Multi-View Mixture-of-Experts for Predicting Molecular Properties Using SMILES, SELFIES, and Graph-Based Representations
Abstract
Recent advancements in chemical machine learning have adopted a two-step approach—pre-training on unlabeled data followed by fine-tuning on specific tasks—to boost model capacity. With the increasing demand for training efficiency, Mixture-of-Experts (MoE) has become essential for scaling large models by selectively activating sub-networks of experts through a gating network, thereby optimizing performance.This paper presents MoL-MoE, a Multi-view Mixture-of-Experts framework designed to predict molecular properties by integrating latent spaces derived from SMILES, SELFIES, and molecular graphs.
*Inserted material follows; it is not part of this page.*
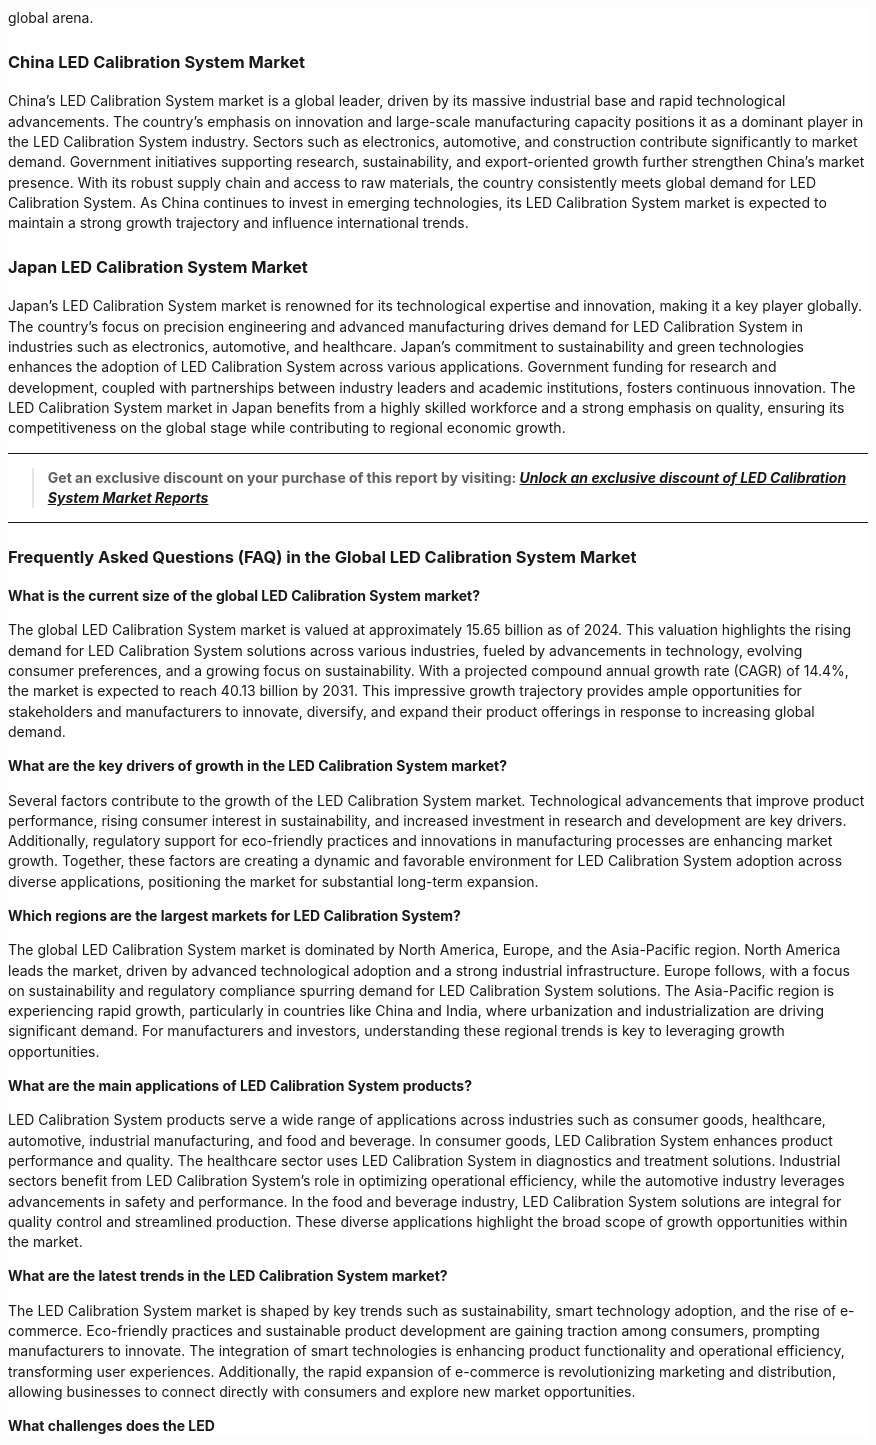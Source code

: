 global arena.</p><h3>China LED Calibration System Market</h3><p>China&rsquo;s LED Calibration System market is a global leader, driven by its massive industrial base and rapid technological advancements. The country&rsquo;s emphasis on innovation and large-scale manufacturing capacity positions it as a dominant player in the LED Calibration System industry. Sectors such as electronics, automotive, and construction contribute significantly to market demand. Government initiatives supporting research, sustainability, and export-oriented growth further strengthen China&rsquo;s market presence. With its robust supply chain and access to raw materials, the country consistently meets global demand for LED Calibration System. As China continues to invest in emerging technologies, its LED Calibration System market is expected to maintain a strong growth trajectory and influence international trends.</p><h3>Japan LED Calibration System Market</h3><p>Japan&rsquo;s LED Calibration System market is renowned for its technological expertise and innovation, making it a key player globally. The country&rsquo;s focus on precision engineering and advanced manufacturing drives demand for LED Calibration System in industries such as electronics, automotive, and healthcare. Japan&rsquo;s commitment to sustainability and green technologies enhances the adoption of LED Calibration System across various applications. Government funding for research and development, coupled with partnerships between industry leaders and academic institutions, fosters continuous innovation. The LED Calibration System market in Japan benefits from a highly skilled workforce and a strong emphasis on quality, ensuring its competitiveness on the global stage while contributing to regional economic growth.</p><hr /><blockquote><p><strong>Get an exclusive discount on your purchase of this report by visiting: <em><a href="://marketresearchpulse.com/ask-for-discount/147825?utm_source=Github&amp;utm_medium=052">Unlock an exclusive discount of LED Calibration System Market Reports</a></em>&nbsp;</strong></p></blockquote><hr /><h3>Frequently Asked Questions (FAQ) in the Global LED Calibration System Market</h3><p><strong>What is the current size of the global LED Calibration System market?</strong></p><p>The global LED Calibration System market is valued at approximately 15.65 billion as of 2024. This valuation highlights the rising demand for LED Calibration System solutions across various industries, fueled by advancements in technology, evolving consumer preferences, and a growing focus on sustainability. With a projected compound annual growth rate (CAGR) of 14.4%, the market is expected to reach 40.13 billion by 2031. This impressive growth trajectory provides ample opportunities for stakeholders and manufacturers to innovate, diversify, and expand their product offerings in response to increasing global demand.</p><p><strong>What are the key drivers of growth in the LED Calibration System market?</strong></p><p>Several factors contribute to the growth of the LED Calibration System market. Technological advancements that improve product performance, rising consumer interest in sustainability, and increased investment in research and development are key drivers. Additionally, regulatory support for eco-friendly practices and innovations in manufacturing processes are enhancing market growth. Together, these factors are creating a dynamic and favorable environment for LED Calibration System adoption across diverse applications, positioning the market for substantial long-term expansion.</p><p><strong>Which regions are the largest markets for LED Calibration System?</strong></p><p>The global LED Calibration System market is dominated by North America, Europe, and the Asia-Pacific region. North America leads the market, driven by advanced technological adoption and a strong industrial infrastructure. Europe follows, with a focus on sustainability and regulatory compliance spurring demand for LED Calibration System solutions. The Asia-Pacific region is experiencing rapid growth, particularly in countries like China and India, where urbanization and industrialization are driving significant demand. For manufacturers and investors, understanding these regional trends is key to leveraging growth opportunities.</p><p><strong>What are the main applications of LED Calibration System products?</strong></p><p>LED Calibration System products serve a wide range of applications across industries such as consumer goods, healthcare, automotive, industrial manufacturing, and food and beverage. In consumer goods, LED Calibration System enhances product performance and quality. The healthcare sector uses LED Calibration System in diagnostics and treatment solutions. Industrial sectors benefit from LED Calibration System&rsquo;s role in optimizing operational efficiency, while the automotive industry leverages advancements in safety and performance. In the food and beverage industry, LED Calibration System solutions are integral for quality control and streamlined production. These diverse applications highlight the broad scope of growth opportunities within the market.</p><p><strong>What are the latest trends in the LED Calibration System market?</strong></p><p>The LED Calibration System market is shaped by key trends such as sustainability, smart technology adoption, and the rise of e-commerce. Eco-friendly practices and sustainable product development are gaining traction among consumers, prompting manufacturers to innovate. The integration of smart technologies is enhancing product functionality and operational efficiency, transforming user experiences. Additionally, the rapid expansion of e-commerce is revolutionizing marketing and distribution, allowing businesses to connect directly with consumers and explore new market opportunities.</p><p><strong>What challenges does the LED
Our approach leverages the complementary strengths of these representations to enhance predictive accuracy. Here, we evaluate the performance of MoL-MoE with a total of 12 experts, organized into 4 experts for each modality (SMILES, SELFIES, and molecular graphs). We evaluate MoL-MoE on a range of benchmark datasets from MoleculeNet, demonstrating its superior performance compared to state-of-the-art methods across all nine datasets considering two different routing activation settings: k=4 and k=6. The results underscore the model's robustness and adaptability in handling various complex molecular prediction tasks. Our analysis of routing activation patterns reveals that MoL-MoE dynamically adjusts its use of different molecular representations based on task-specific requirements. This adaptability highlights the importance of representation choice in optimizing model performance.